InnoDB stores data into blocks of 16KB (16384). It will store some number of rows in a block; that number will vary depending on the properties of BTrees, the insertion order, etc, etc.

Avg_row_length is calculated as the total disk footprint for the data divided by the number of rows in the table.

InnoDB does not maintain an exact count of rows, but estimates the count on demand.

So, for InnoDB, it calculated Avg_row_length as
16384 bytes / (approx 1 row) = 16384
If you add a second row, you will probably get half that.

MyISAM is simpleminded. It simply adds the next row to a plain file. The Data_length (same as .MYD size on disk) grows by exactly the size of the new record. (There are exceptions.) Indexes are handled elsewhere.

Back to your other question...
There are a lot of good arguments for picking InnoDB. Go with it.

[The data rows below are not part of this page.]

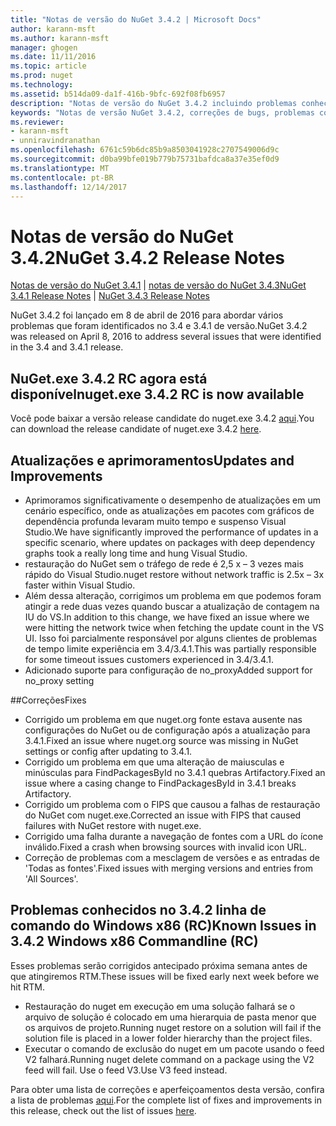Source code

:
 ```yaml
---
title: "Notas de versão do NuGet 3.4.2 | Microsoft Docs"
author: karann-msft
ms.author: karann-msft
manager: ghogen
ms.date: 11/11/2016
ms.topic: article
ms.prod: nuget
ms.technology: 
ms.assetid: b514da09-da1f-416b-9bfc-692f08fb6957
description: "Notas de versão do NuGet 3.4.2 incluindo problemas conhecidos, correções de bug, recursos adicionados e DCRs."
keywords: "Notas de versão NuGet 3.4.2, correções de bugs, problemas conhecidos, adicionaram recursos, DCRs"
ms.reviewer:
- karann-msft
- unniravindranathan
ms.openlocfilehash: 6761c59b6dc85b9a8503041928c2707549006d9c
ms.sourcegitcommit: d0ba99bfe019b779b75731bafdca8a37e35ef0d9
ms.translationtype: MT
ms.contentlocale: pt-BR
ms.lasthandoff: 12/14/2017
---
```

# <a name="nuget-342-release-notes"></a><span data-ttu-id="6f4b4-104">Notas de versão do NuGet 3.4.2</span><span class="sxs-lookup"><span data-stu-id="6f4b4-104">NuGet 3.4.2 Release Notes</span></span>

<span data-ttu-id="6f4b4-105">[Notas de versão do NuGet 3.4.1](../release-notes/nuget-3.4.1.md) | [notas de versão do NuGet 3.4.3](../release-notes/nuget-3.4.3.md)</span><span class="sxs-lookup"><span data-stu-id="6f4b4-105">[NuGet 3.4.1 Release Notes](../release-notes/nuget-3.4.1.md) | [NuGet 3.4.3 Release Notes](../release-notes/nuget-3.4.3.md)</span></span>

<span data-ttu-id="6f4b4-106">NuGet 3.4.2 foi lançado em 8 de abril de 2016 para abordar vários problemas que foram identificados no 3.4 e 3.4.1 de versão.</span><span class="sxs-lookup"><span data-stu-id="6f4b4-106">NuGet 3.4.2 was released on April 8, 2016 to address several issues that were identified in the 3.4 and 3.4.1 release.</span></span>

## <a name="nugetexe-342-rc-is-now-available"></a><span data-ttu-id="6f4b4-107">NuGet.exe 3.4.2 RC agora está disponível</span><span class="sxs-lookup"><span data-stu-id="6f4b4-107">nuget.exe 3.4.2 RC is now available</span></span>

<span data-ttu-id="6f4b4-108">Você pode baixar a versão release candidate do nuget.exe 3.4.2 [aqui](https://dist.nuget.org/index.html).</span><span class="sxs-lookup"><span data-stu-id="6f4b4-108">You can download the release candidate of nuget.exe 3.4.2 [here](https://dist.nuget.org/index.html).</span></span>

## <a name="updates-and-improvements"></a><span data-ttu-id="6f4b4-109">Atualizações e aprimoramentos</span><span class="sxs-lookup"><span data-stu-id="6f4b4-109">Updates and Improvements</span></span>

* <span data-ttu-id="6f4b4-110">Aprimoramos significativamente o desempenho de atualizações em um cenário específico, onde as atualizações em pacotes com gráficos de dependência profunda levaram muito tempo e suspenso Visual Studio.</span><span class="sxs-lookup"><span data-stu-id="6f4b4-110">We have significantly improved the performance of updates in a specific scenario, where updates on packages with deep dependency graphs took a really long time and hung Visual Studio.</span></span>
* <span data-ttu-id="6f4b4-111">restauração do NuGet sem o tráfego de rede é 2,5 x – 3 vezes mais rápido do Visual Studio.</span><span class="sxs-lookup"><span data-stu-id="6f4b4-111">nuget restore without network traffic is 2.5x – 3x faster within Visual Studio.</span></span>
* <span data-ttu-id="6f4b4-112">Além dessa alteração, corrigimos um problema em que podemos foram atingir a rede duas vezes quando buscar a atualização de contagem na IU do VS.</span><span class="sxs-lookup"><span data-stu-id="6f4b4-112">In addition to this change, we have fixed an issue where we were hitting the network twice when fetching the update count in the VS UI.</span></span> <span data-ttu-id="6f4b4-113">Isso foi parcialmente responsável por alguns clientes de problemas de tempo limite experiência em 3.4/3.4.1.</span><span class="sxs-lookup"><span data-stu-id="6f4b4-113">This was partially responsible for some timeout issues customers experienced in 3.4/3.4.1.</span></span>
* <span data-ttu-id="6f4b4-114">Adicionado suporte para configuração de no_proxy</span><span class="sxs-lookup"><span data-stu-id="6f4b4-114">Added support for no_proxy setting</span></span>

##<a name="fixes"></a><span data-ttu-id="6f4b4-115">Correções</span><span class="sxs-lookup"><span data-stu-id="6f4b4-115">Fixes</span></span>

* <span data-ttu-id="6f4b4-116">Corrigido um problema em que nuget.org fonte estava ausente nas configurações do NuGet ou de configuração após a atualização para 3.4.1.</span><span class="sxs-lookup"><span data-stu-id="6f4b4-116">Fixed an issue where nuget.org source was missing in NuGet settings or config after updating to 3.4.1.</span></span>
* <span data-ttu-id="6f4b4-117">Corrigido um problema em que uma alteração de maiusculas e minúsculas para FindPackagesById no 3.4.1 quebras Artifactory.</span><span class="sxs-lookup"><span data-stu-id="6f4b4-117">Fixed an issue where a casing change to FindPackagesById in 3.4.1 breaks Artifactory.</span></span>
* <span data-ttu-id="6f4b4-118">Corrigido um problema com o FIPS que causou a falhas de restauração do NuGet com nuget.exe.</span><span class="sxs-lookup"><span data-stu-id="6f4b4-118">Corrected an issue with FIPS that caused failures with NuGet restore with nuget.exe.</span></span>
* <span data-ttu-id="6f4b4-119">Corrigido uma falha durante a navegação de fontes com a URL do ícone inválido.</span><span class="sxs-lookup"><span data-stu-id="6f4b4-119">Fixed a crash when browsing sources with invalid icon URL.</span></span>
* <span data-ttu-id="6f4b4-120">Correção de problemas com a mesclagem de versões e as entradas de 'Todas as fontes'.</span><span class="sxs-lookup"><span data-stu-id="6f4b4-120">Fixed issues with merging versions and entries from 'All Sources'.</span></span>

## <a name="known-issues-in-342-windows-x86-commandline-rc"></a><span data-ttu-id="6f4b4-121">Problemas conhecidos no 3.4.2 linha de comando do Windows x86 (RC)</span><span class="sxs-lookup"><span data-stu-id="6f4b4-121">Known Issues in 3.4.2 Windows x86 Commandline (RC)</span></span>

<span data-ttu-id="6f4b4-122">Esses problemas serão corrigidos antecipado próxima semana antes de que atingiremos RTM.</span><span class="sxs-lookup"><span data-stu-id="6f4b4-122">These issues will be fixed early next week before we hit RTM.</span></span>

*  <span data-ttu-id="6f4b4-123">Restauração do nuget em execução em uma solução falhará se o arquivo de solução é colocado em uma hierarquia de pasta menor que os arquivos de projeto.</span><span class="sxs-lookup"><span data-stu-id="6f4b4-123">Running nuget restore on a solution will fail if the solution file is placed in a lower folder hierarchy than the project files.</span></span>
*  <span data-ttu-id="6f4b4-124">Executar o comando de exclusão do nuget em um pacote usando o feed V2 falhará.</span><span class="sxs-lookup"><span data-stu-id="6f4b4-124">Running nuget delete command on a package using the V2 feed will fail.</span></span> <span data-ttu-id="6f4b4-125">Use o feed V3.</span><span class="sxs-lookup"><span data-stu-id="6f4b4-125">Use V3 feed instead.</span></span>


<span data-ttu-id="6f4b4-126">Para obter uma lista de correções e aperfeiçoamentos desta versão, confira a lista de problemas [aqui](https://github.com/NuGet/Home/issues?utf8=%E2%9C%93&q=is%3Aissue+milestone%3A3.4.2++is%3Aclosed+).</span><span class="sxs-lookup"><span data-stu-id="6f4b4-126">For the complete list of fixes and improvements in this release, check out the list of issues [here](https://github.com/NuGet/Home/issues?utf8=%E2%9C%93&q=is%3Aissue+milestone%3A3.4.2++is%3Aclosed+).</span></span>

You have hit two _minor_ arguments favoring MyISAM:
* The disk footprint is 2x-3x smaller. (This does not really matter until your data is multi-gigabyte.)
* SELECT COUNT(*) is instantaneous in MyISAM, but slow in InnoDB. (For small tables, you won't notice; for big tables, you won't do COUNT(*). So it is no big deal.)

A strong argument in favor of InnoDB (for you)... You are coming from a "transaction"-oriented SQL Server, so you are familiar with BEGIN...COMMIT. InnoDB will be familiar; MyISAM would seem strange (no FOREIGN KEYS, no COMMIT, etc.)



Edited 1 time(s). Last edit at 01/03/2011 09:24AM by Rick James.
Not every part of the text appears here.